Its "prominent features" were "Radical Anti-Slavery and Equality of the Sexes." The college lasted about ten years. An author of a modern study wrote, "A little town tried to create a place without any prejudice, and it did make a difference. It created humanitarians and heroes in a time where nothing else existed like this."
While Oberlin and Oneida had accepted black students and Oberlin female students, New York Central College was the first institution in the country founded to accept all students, which it did from its very first day. Central was the first college to hire black faculty. Three qualified black professors successively occupied the same position: Charles L. Reason, William G. Allen, and George Boyer Vashon. As was common in the Antebellum period, with no public secondary schools in America, Central had a large preparatory, or high school, division. Students at the college level were never more than a small minority of the student body.

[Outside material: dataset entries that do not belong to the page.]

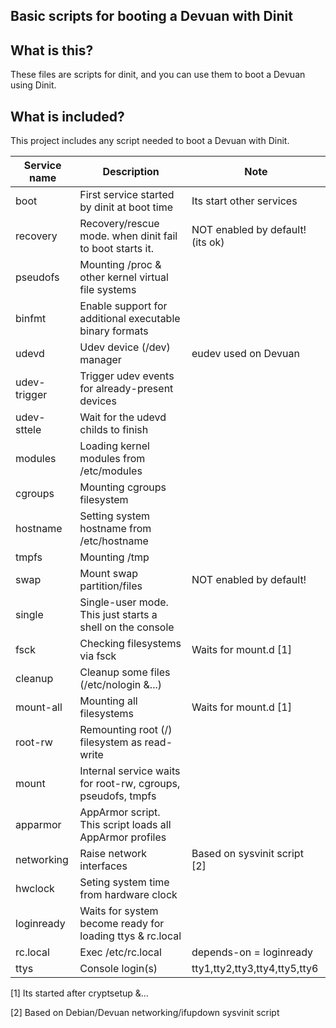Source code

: ## Basic scripts for booting a Devuan with Dinit

## What is this?
These files are scripts for dinit, and you can use them to boot a Devuan using Dinit.

## What is included?
This project includes any script needed to boot a Devuan with Dinit.

| Service name  | Description                                                  | Note                           |
| --------------|--------------------------------------------------------------|--------------------------------|
| boot          | First service started by dinit at boot time                  | Its start other services       |
| recovery      | Recovery/rescue mode. when dinit fail to boot starts it.     | NOT enabled by default!(its ok)|
| pseudofs      | Mounting /proc & other kernel virtual file systems           |                                |
| binfmt        | Enable support for additional executable binary formats      |                                |
| udevd         | Udev device (/dev) manager                                   | eudev used on Devuan           |
| udev-trigger  | Trigger udev events for already-present devices              |                                |
| udev-sttele   | Wait for the udevd childs to finish                          |                                |
| modules       | Loading kernel modules from /etc/modules                     |                                |
| cgroups       | Mounting cgroups filesystem                                  |                                |
| hostname      | Setting system hostname from /etc/hostname                   |                                |
| tmpfs         | Mounting /tmp                                                |                                |
| swap          | Mount swap partition/files                                   | NOT enabled by default!        |
| single        | Single-user mode. This just starts a shell on the console    |                                |
| fsck          | Checking filesystems via fsck                                | Waits for mount.d [1]          |
| cleanup       | Cleanup some files (/etc/nologin &...)
| mount-all     | Mounting all filesystems                                     | Waits for mount.d [1]          |
| root-rw       | Remounting root (/) filesystem as read-write                 |                                |
| mount         | Internal service waits for root-rw, cgroups, pseudofs, tmpfs |                                |
| apparmor      | AppArmor script. This script loads all AppArmor profiles     |                                |
| networking    | Raise network interfaces                                     | Based on sysvinit script [2]   |
| hwclock       | Seting system time from hardware clock                       |                                |
| loginready    | Waits for system become ready for loading ttys & rc.local    |                                |
| rc.local      | Exec /etc/rc.local                                           | depends-on = loginready        |
| ttys          | Console login(s)                                             | tty1,tty2,tty3,tty4,tty5,tty6  | 

[1] Its started after cryptsetup &...

[2] Based on Debian/Devuan networking/ifupdown sysvinit script
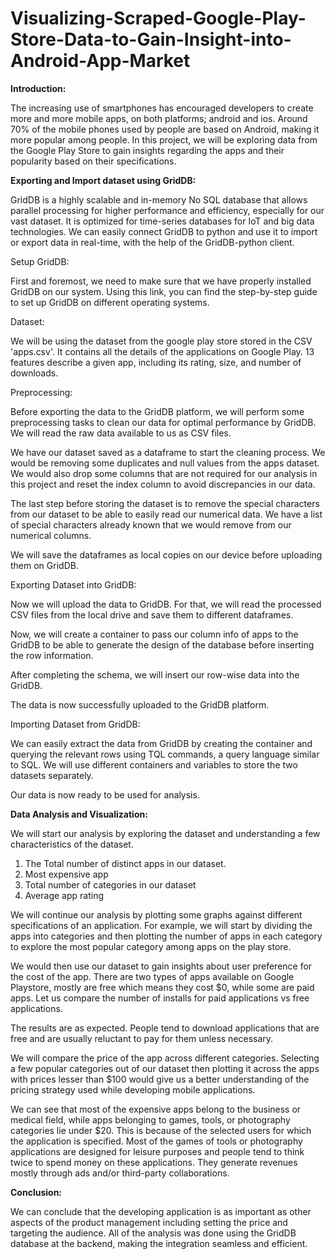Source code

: # Visualizing-Scraped-Google-Play-Store-Data-to-Gain-Insight-into-Android-App-Market

**Introduction:**

The increasing use of smartphones has encouraged developers to create more and more mobile apps, on both platforms; android and ios. Around 70% of the mobile phones used by people are based on Android, making it more popular among people. In this project, we will be exploring data from the Google Play Store to gain insights regarding the apps and their popularity based on their specifications.

**Exporting and Import dataset using GridDB:**

GridDB is a highly scalable and in-memory No SQL database that allows parallel processing for higher performance and efficiency, especially for our vast dataset. It is optimized for time-series databases for IoT and big data technologies. We can easily connect GridDB to python and use it to import or export data in real-time, with the help of the GridDB-python client.

Setup GridDB:

First and foremost, we need to make sure that we have properly installed GridDB on our system. Using this link, you can find the step-by-step guide to set up GridDB on different operating systems.

Dataset:

We will be using the dataset from the google play store stored in the CSV &#39;apps.csv&#39;. It contains all the details of the applications on Google Play. 13 features describe a given app, including its rating, size, and number of downloads.

Preprocessing:

Before exporting the data to the GridDB platform, we will perform some preprocessing tasks to clean our data for optimal performance by GridDB. We will read the raw data available to us as CSV files.

We have our dataset saved as a dataframe to start the cleaning process. We would be removing some duplicates and null values from the apps dataset. We would also drop some columns that are not required for our analysis in this project and reset the index column to avoid discrepancies in our data.

The last step before storing the dataset is to remove the special characters from our dataset to be able to easily read our numerical data. We have a list of special characters already known that we would remove from our numerical columns.

We will save the dataframes as local copies on our device before uploading them on GridDB.

Exporting Dataset into GridDB:

Now we will upload the data to GridDB. For that, we will read the processed CSV files from the local drive and save them to different dataframes.

Now, we will create a container to pass our column info of apps to the GridDB to be able to generate the design of the database before inserting the row information.

After completing the schema, we will insert our row-wise data into the GridDB.

The data is now successfully uploaded to the GridDB platform.

Importing Dataset from GridDB:

We can easily extract the data from GridDB by creating the container and querying the relevant rows using TQL commands, a query language similar to SQL. We will use different containers and variables to store the two datasets separately.

Our data is now ready to be used for analysis.

**Data Analysis and Visualization:**

We will start our analysis by exploring the dataset and understanding a few characteristics of the dataset.

1. The Total number of distinct apps in our dataset.
2. Most expensive app
3. Total number of categories in our dataset
4. Average app rating

We will continue our analysis by plotting some graphs against different specifications of an application. For example, we will start by dividing the apps into categories and then plotting the number of apps in each category to explore the most popular category among apps on the play store.

We would then use our dataset to gain insights about user preference for the cost of the app. There are two types of apps available on Google Playstore, mostly are free which means they cost $0, while some are paid apps. Let us compare the number of installs for paid applications vs free applications.

The results are as expected. People tend to download applications that are free and are usually reluctant to pay for them unless necessary.

We will compare the price of the app across different categories. Selecting a few popular categories out of our dataset then plotting it across the apps with prices lesser than $100 would give us a better understanding of the pricing strategy used while developing mobile applications.

We can see that most of the expensive apps belong to the business or medical field, while apps belonging to games, tools, or photography categories lie under $20. This is because of the selected users for which the application is specified. Most of the games of tools or photography applications are designed for leisure purposes and people tend to think twice to spend money on these applications. They generate revenues mostly through ads and/or third-party collaborations.

**Conclusion:**

We can conclude that the developing application is as important as other aspects of the product management including setting the price and targeting the audience. All of the analysis was done using the GridDB database at the backend, making the integration seamless and efficient.
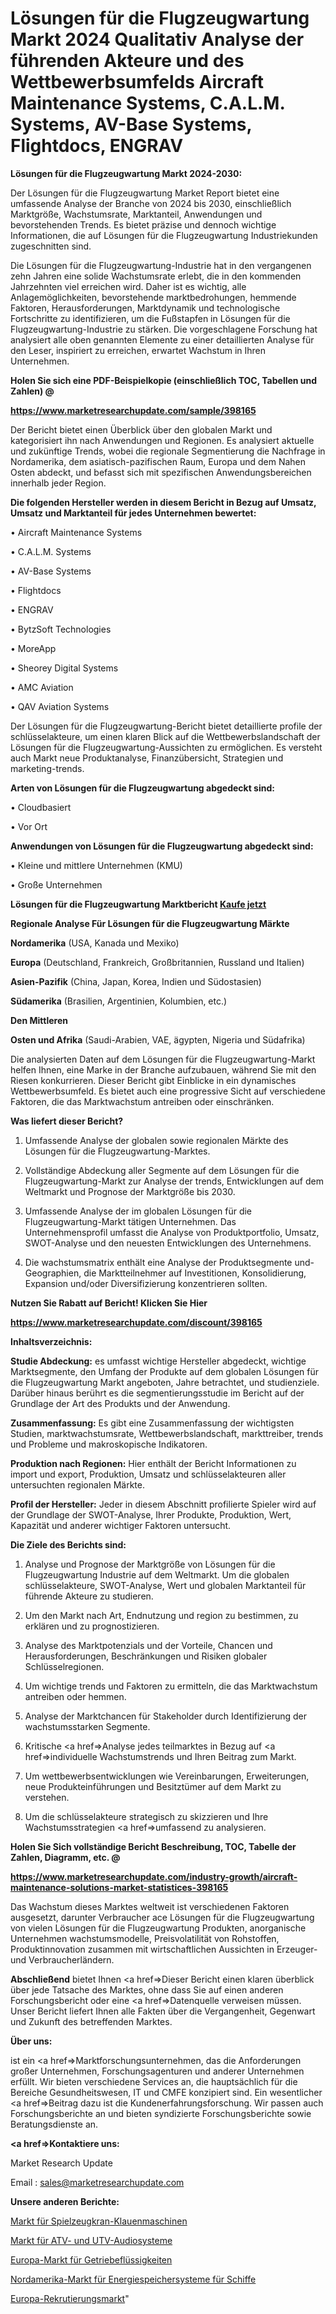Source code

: # Lösungen für die Flugzeugwartung Markt 2024 Qualitativ Analyse der führenden Akteure und des Wettbewerbsumfelds Aircraft Maintenance Systems, C.A.L.M. Systems, AV-Base Systems, Flightdocs, ENGRAV

<strong>Lösungen für die Flugzeugwartung Markt 2024-2030:</strong>

Der Lösungen für die Flugzeugwartung Market Report bietet eine umfassende Analyse der Branche von 2024 bis 2030, einschließlich Marktgröße, Wachstumsrate, Marktanteil, Anwendungen und bevorstehenden Trends. Es bietet präzise und dennoch wichtige Informationen, die auf Lösungen für die Flugzeugwartung Industriekunden zugeschnitten sind.

Die Lösungen für die Flugzeugwartung-Industrie hat in den vergangenen zehn Jahren eine solide Wachstumsrate erlebt, die in den kommenden Jahrzehnten viel erreichen wird. Daher ist es wichtig, alle Anlagemöglichkeiten, bevorstehende marktbedrohungen, hemmende Faktoren, Herausforderungen, Marktdynamik und technologische Fortschritte zu identifizieren, um die Fußstapfen in Lösungen für die Flugzeugwartung-Industrie zu stärken. Die vorgeschlagene Forschung hat analysiert alle oben genannten Elemente zu einer detaillierten Analyse für den Leser, inspiriert zu erreichen, erwartet Wachstum in Ihren Unternehmen.



<strong>Holen Sie sich eine PDF-Beispielkopie (einschließlich TOC, Tabellen und Zahlen) @
</strong>

<strong><a href=https://www.marketresearchupdate.com/sample/398165>

<strong>https://www.marketresearchupdate.com/sample/398165</u></font></a></strong></strong>

Der Bericht bietet einen Überblick über den globalen Markt und kategorisiert ihn nach Anwendungen und Regionen. Es analysiert aktuelle und zukünftige Trends, wobei die regionale Segmentierung die Nachfrage in Nordamerika, dem asiatisch-pazifischen Raum, Europa und dem Nahen Osten abdeckt, und befasst sich mit spezifischen Anwendungsbereichen innerhalb jeder Region.



<strong>Die folgenden Hersteller werden in diesem Bericht in Bezug auf Umsatz, Umsatz und Marktanteil für jedes Unternehmen bewertet:</strong>

• Aircraft Maintenance Systems

• C.A.L.M. Systems

• AV-Base Systems

• Flightdocs

• ENGRAV

• BytzSoft Technologies

• MoreApp

• Sheorey Digital Systems

• AMC Aviation

• QAV Aviation Systems

Der Lösungen für die Flugzeugwartung-Bericht bietet detaillierte profile der schlüsselakteure, um einen klaren Blick auf die Wettbewerbslandschaft der Lösungen für die Flugzeugwartung-Aussichten zu ermöglichen. Es versteht auch Markt neue Produktanalyse, Finanzübersicht, Strategien und marketing-trends.



<strong>Arten von Lösungen für die Flugzeugwartung abgedeckt sind:</strong>

• Cloudbasiert

• Vor Ort



<strong>Anwendungen von Lösungen für die Flugzeugwartung abgedeckt sind:</strong>

• Kleine und mittlere Unternehmen (KMU)

• Große Unternehmen



<strong>Lösungen für die Flugzeugwartung Marktbericht <a href=https://www.marketresearchupdate.com/buynow/398165>Kaufe jetzt</a></strong>



<strong>Regionale Analyse Für Lösungen für die Flugzeugwartung Märkte</strong>



<strong>Nordamerika</strong> (USA, Kanada und Mexiko)



<strong>Europa</strong> (Deutschland, Frankreich, Großbritannien, Russland und Italien)



<strong>Asien-Pazifik</strong> (China, Japan, Korea, Indien und Südostasien)



<strong>Südamerika</strong> (Brasilien, Argentinien, Kolumbien, etc.)



<strong>Den Mittleren</strong> 

<strong>Osten und Afrika</strong> (Saudi-Arabien, VAE, ägypten, Nigeria und Südafrika)

Die analysierten Daten auf dem Lösungen für die Flugzeugwartung-Markt helfen Ihnen, eine Marke in der Branche aufzubauen, während Sie mit den Riesen konkurrieren. Dieser Bericht gibt Einblicke in ein dynamisches Wettbewerbsumfeld. Es bietet auch eine progressive Sicht auf verschiedene Faktoren, die das Marktwachstum antreiben oder einschränken.



<strong>Was liefert dieser Bericht?</strong>

1. Umfassende Analyse der globalen sowie regionalen Märkte des Lösungen für die Flugzeugwartung-Marktes.

2. Vollständige Abdeckung aller Segmente auf dem Lösungen für die Flugzeugwartung-Markt zur Analyse der trends, Entwicklungen auf dem Weltmarkt und Prognose der Marktgröße bis 2030.

3. Umfassende Analyse der im globalen Lösungen für die Flugzeugwartung-Markt tätigen Unternehmen. Das Unternehmensprofil umfasst die Analyse von Produktportfolio, Umsatz, SWOT-Analyse und den neuesten Entwicklungen des Unternehmens.

4. Die wachstumsmatrix enthält eine Analyse der Produktsegmente und-Geographien, die Marktteilnehmer auf Investitionen, Konsolidierung, Expansion und/oder Diversifizierung konzentrieren sollten.



<strong>Nutzen Sie Rabatt auf Bericht! Klicken Sie Hier
</strong>

<strong><a href=https://www.marketresearchupdate.com/discount/398165>https://www.marketresearchupdate.com/discount/398165</b></u></font></strong></a>



<strong>Inhaltsverzeichnis:</strong>



<strong>Studie Abdeckung:</strong> es umfasst wichtige Hersteller abgedeckt, wichtige Marktsegmente, den Umfang der Produkte auf dem globalen Lösungen für die Flugzeugwartung Markt angeboten, Jahre betrachtet, und studienziele. Darüber hinaus berührt es die segmentierungsstudie im Bericht auf der Grundlage der Art des Produkts und der Anwendung.



<strong>Zusammenfassung:</strong> Es gibt eine Zusammenfassung der wichtigsten Studien, marktwachstumsrate, Wettbewerbslandschaft, markttreiber, trends und Probleme und makroskopische Indikatoren.



<strong>Produktion nach Regionen:</strong> Hier enthält der Bericht Informationen zu import und export, Produktion, Umsatz und schlüsselakteuren aller untersuchten regionalen Märkte.



<strong>Profil der Hersteller:</strong> Jeder in diesem Abschnitt profilierte Spieler wird auf der Grundlage der SWOT-Analyse, Ihrer Produkte, Produktion, Wert, Kapazität und anderer wichtiger Faktoren untersucht.



<strong>Die Ziele des Berichts sind:</strong>

1) Analyse und Prognose der Marktgröße von Lösungen für die Flugzeugwartung Industrie auf dem Weltmarkt.
Um die globalen schlüsselakteure, SWOT-Analyse, Wert und globalen Marktanteil für führende Akteure zu studieren.

2) Um den Markt nach Art, Endnutzung und region zu bestimmen, zu erklären und zu prognostizieren.

3) Analyse des Marktpotenzials und der Vorteile, Chancen und Herausforderungen, Beschränkungen und Risiken globaler Schlüsselregionen.

4) Um wichtige trends und Faktoren zu ermitteln, die das Marktwachstum antreiben oder hemmen.

5) Analyse der Marktchancen für Stakeholder durch Identifizierung der wachstumsstarken Segmente.

6) Kritische <a href=>Analyse</a> jedes teilmarktes in Bezug auf <a href=>individuelle</a> Wachstumstrends und Ihren Beitrag zum Markt.

7) Um wettbewerbsentwicklungen wie Vereinbarungen, Erweiterungen, neue Produkteinführungen und Besitztümer auf dem Markt zu verstehen.

8) Um die schlüsselakteure strategisch zu skizzieren und Ihre Wachstumsstrategien <a href=>umfassend</a> zu analysieren.



<strong>Holen Sie Sich vollständige Bericht Beschreibung, TOC, Tabelle der Zahlen, Diagramm, etc. @ </strong>

<strong><a href=https://www.marketresearchupdate.com/industry-growth/aircraft-maintenance-solutions-market-statistices-398165>https://www.marketresearchupdate.com/industry-growth/aircraft-maintenance-solutions-market-statistices-398165</a></font></strong>

Das Wachstum dieses Marktes weltweit ist verschiedenen Faktoren ausgesetzt, darunter Verbraucher ace Lösungen für die Flugzeugwartung von vielen Lösungen für die Flugzeugwartung Produkten, anorganische Unternehmen wachstumsmodelle, Preisvolatilität von Rohstoffen, Produktinnovation zusammen mit wirtschaftlichen Aussichten in Erzeuger-und Verbraucherländern.



<strong>Abschließend</strong> bietet Ihnen <a href=>Dieser</a> Bericht einen klaren überblick über jede Tatsache des Marktes, ohne dass Sie auf einen anderen Forschungsbericht oder eine <a href=>Datenquelle</a> verweisen müssen. Unser Bericht liefert Ihnen alle Fakten über die Vergangenheit, Gegenwart und Zukunft des betreffenden Marktes.



<strong>Über uns:</strong>

 ist ein <a href=>Marktfors</a>chungsunternehmen, das die Anforderungen großer Unternehmen, Forschungsagenturen und anderer Unternehmen erfüllt. Wir bieten verschiedene Services an, die hauptsächlich für die Bereiche Gesundheitswesen, IT und CMFE konzipiert sind. Ein wesentlicher <a href=>Beitrag</a> dazu ist die Kundenerfahrungsforschung. Wir passen auch Forschungsberichte an und bieten syndizierte Forschungsberichte sowie Beratungsdienste an.



<strong><a href=>Kontaktiere uns:</a></strong>

Market Research Update

Email : sales@marketresearchupdate.com



<strong>Unsere anderen Berichte:</strong>

<a href=https://www.linkedin.com/pulse/toy-crane-claw-machine-market-trends-2023-key-takeaways>Markt für Spielzeugkran-Klauenmaschinen</a>

<a href=https://www.linkedin.com/pulse/atv-utv-audio-systems-market-size-industry-growth-factors>Markt für ATV- und UTV-Audiosysteme</a>

<a href=https://www.linkedin.com/pulse/europe-transmission-fluids-market-size-economic-aspect>Europa-Markt für Getriebeflüssigkeiten</a>

<a href=https://www.linkedin.com/pulse/north-america-energy-storage-system-ship-market>Nordamerika-Markt für Energiespeichersysteme für Schiffe</a>

<a href=https://www.linkedin.com/pulse/europe-recruitment-market-2023-data-analysis>Europa-Rekrutierungsmarkt</a>"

At the first commencement in 1855, there were five graduates, with a student body of well over 100. There were some students at the primary level. Yet there was no question that Central was a college, whatever the ratio of students, and not an academy whose studies ended at the high school level (typically including Latin and Greek). It has been called a predecessor of Cornell University. The school lost funding from the New York State Legislature, was bankrupt by 1858, and closed in 1860. Former students include Edmonia Lewis and Benjamin Bosman.